A opção é uma operação antecipada feita na Bolsa, geralmente por investidores que buscam se proteger de quedas futuras no valor dos papéis. No dia do vencimento, o vencedor tem o direito de decidir se compra ou não as ações pelo preço prefixado. Antes, há uma disputa entre quem apostou na alta (‘‘comprados’’) e quem apostou na baixa (‘‘vendidos’’) das ações.
Os papéis da Telebrás representam cerca de 40% dos negócios da Bovespa. Somente a movimentação de opções representou R$ 1,81 bilhão do pregão de ontem.

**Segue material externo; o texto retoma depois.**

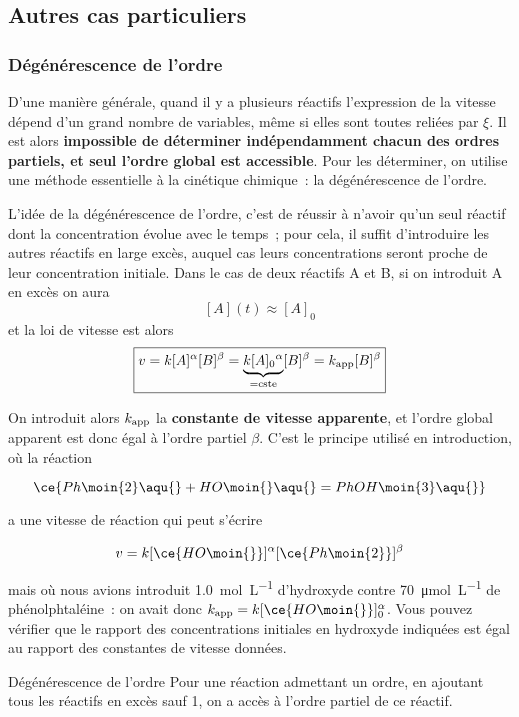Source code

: \documentclass[../main/main.tex]{subfiles}
\begin{document}
\subsection{Autres cas particuliers}
\subsubsection{Dégénérescence de l'ordre}
D'une manière générale, quand il y a plusieurs réactifs l'expression de la
vitesse dépend d'un grand nombre de variables, même si elles sont toutes reliées
par $\xi$. Il est alors \textbf{impossible de déterminer indépendamment chacun
des ordres partiels, et seul l'ordre global est accessible}. Pour les
déterminer, on utilise une méthode essentielle à la cinétique chimique~: la
dégénérescence de l'ordre.\bigbreak

L'idée de la dégénérescence de l'ordre, c'est de réussir à n'avoir qu'un seul
réactif dont la concentration évolue avec le temps~; pour cela, il suffit
d'introduire les autres réactifs en large excès, auquel cas leurs concentrations
seront proche de leur concentration initiale. Dans le cas de deux réactifs A et
B, si on introduit A en excès on aura
\[[A](t) \approx [A]_0\]
et la loi de vitesse est alors
\[\boxed{v = k[A]^{\alpha}[B]^{\beta}
    = \underbrace{k[A]_0{}^{\alpha}}_{= \rm cste}[B]^{\beta}
= k_{\rm app}[B]^{\beta}}
\]

On introduit alors $k_{\rm app}$ la \textbf{constante de vitesse apparente}, et
l'ordre global apparent est donc égal à l'ordre partiel $\beta$. C'est le
principe utilisé en introduction, où la réaction

\[\ce{Ph\moin{2}\aqu{} + HO\moin{}\aqu{} = PhOH\moin{3}\aqu{}}\]

a une vitesse de réaction qui peut s'écrire

\[v = k[\ce{HO\moin{}}]^{\alpha}[\ce{Ph\moin{2}}]^{\beta}\]

mais où nous avions introduit \SI{1.0}{mol.L^{-1}} d'hydroxyde contre
\SI{70}{\micro mol.L^{-1}} de phénolphtaléine~: on avait donc $k_{\rm app} =
k[\ce{HO\moin{}}]_0^{\alpha}$. Vous pouvez vérifier que le rapport des
concentrations initiales en hydroxyde indiquées est égal au rapport des
constantes de vitesse données.

\begin{prop}[label=prop:dege, heart, halign=center]{Dégénérescence de l'ordre}
    \textcolor{\switch{black!100}{red!10}}{
        Pour une réaction admettant un ordre, en ajoutant tous les réactifs en excès
    sauf 1, on a accès à l'ordre partiel de ce réactif.}
\end{prop}
\end{document}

O mercado acionário também estava otimista com a possibilidade de redução das taxas brasileiras de juros. Amanhã acontecerá a reunião mensal do Copom (Comitê de Política Monetária), que pode baixar os juros mais uma vez.
Com alto volume, sem novidades no noticiário interno e estimulada por fatores externos (como a taxa zerada de inflação nos EUA em maio e o desempenho de ontem das Bolsas asiáticas, o melhor desde a crise de 1997), a Bovespa fechou o dia em alta de 1,07%. O dólar comercial registrou alta de 0,17%.